Query a zone group by gid or name

Parameters:

  • gid (int) or name (str)

  • option (int)

    • pylrpc.UNIX_ONLY : to ask adclient to return result only when the group is zone enabled

    • pylrpc.CHECK_AD_FIRST: to ask adclient to ignore cache and read from AD if connected

    • pylrpc.GROUP_MEMBERSHIP: to ask adclient to return group’s group member info

    • pylrpc.EXPIRED_GRP_MEMBERS: when used with pylrpc.GROUP_MEMBERSHIP, ask adclient to trigger asynchronous member refresh for this group

Returns:

  • Object (see Description of object below)

Raises:

  • Error - if any error occurred

Example:

Copy
# Query a zone group by UNIX gid or UNIX name
group = s.getGroup("username", pylrpc.UNIX_ONLY)
group = s.getGroup(999999, pylrpc.UNIX_ONLY | pylrpc.GROUP_MEMBERSHIP)

# Query an AD group by AD name

# by samAccountName@domain
group  = s.getGroup("dba@domain.com", pylrpc.GROUP_MEMBERSHIP) 
# by Canonical name
group  = s.getGroup("domain.com/Users/dba")


flushCache(type)

Expire or flush adclient’s cache

Parameters:

  • type (int)

    • pylrpc.EXPIRE_OBJ_CACHE: force expire object data caches, equivalent to "adflush -e -fy"

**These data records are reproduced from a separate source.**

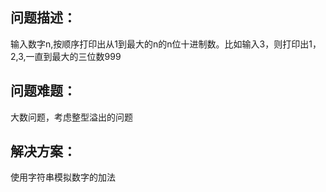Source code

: 

## 问题描述：
  输入数字n,按顺序打印出从1到最大的n的n位十进制数。比如输入3，则打印出1，2,3,一直到最大的三位数999
## 问题难题：
  大数问题，考虑整型溢出的问题
## 解决方案：
  使用字符串模拟数字的加法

    • pylrpc.FLUSH_DNS_CACHE: flush DNS cache, equivalent to "adflush -d -fy"

    • pylrpc.FLUSH_AUTH_STORE: flush authorization data cache, equivalent to "adflush -a -fy"

    • pylrpc.FLUSH_TRUSTS: flush domain trust cache, equivalent to "adflush -t -fy"

    • pylrpc.FLUSH_OBJ_CACHE: flush object data caches, equivalent to "adflush -o -fy"

    • pylrpc.FLUSH_BINDINGS: drop DC bindings, equivalent to "adflush -b -fy"

    • pylrpc.FLUSH_CONNECTORS: flush Centrify Connector info, equivalent to "adflush -c -fy"

Returns:

  • True on success

Raises:

  • Error - if any error occurred

Example:

Copy
result = s.flushCache(pylrpc.FLUSH_OBJ_CACHE | pylrpc.FLUSH_AUTH_STORE)

refreshObject

force flush a single object out from object data cache

Parameters:

  • type (int)

    • pylrpc.UserType

    • pylrpc.GroupType

  • name (str)

    • Can be UNIX name or AD name

Returns:

  • True on success

Raises:

  • Error - if any error occurred

Example:

Copy
result = s.refreshObject(pylrpc.UserType, "username")
result = s.refreshObject(pylrpc.GroupType, "groupname")

Pylrpc Error object methods

The base class of Error is the Python Exception class.

Here's an example:

Copy
try:
    s = pylrpc.Session()

except pylrpc.Error as ex:
    print("ERROR: %s, code= %s" % (ex.message(), ex.code()))

message()

The error message

Returns:

  • message as (str)

code()

Returns the error code.

Returns:

  • code as (int) (See codes and error messages)

Codes and error messages

Code Error message

9

Root privilege is required for the operation

10

The system is not joined to any domain

13

adclient is not running/not available

52

User not found in zone

35

Active Directory user not found

53

Group not found in zone

36

Active Directory group not found

6

Other misc errors

Pylrpc dictionary objects

Some of the pylrpc methods return objects, those are described below. A dictionary is a data type in Python that's used to store a set of key:value pairs.

Object name Description
Object

The Object is a dictionary object that stores the attributes of the object returned.

For each item in the dictionary object, the key is a string, and the value is a list of bytes objects. If the attribute has only one value, the attribute will be a list with only one bytes object.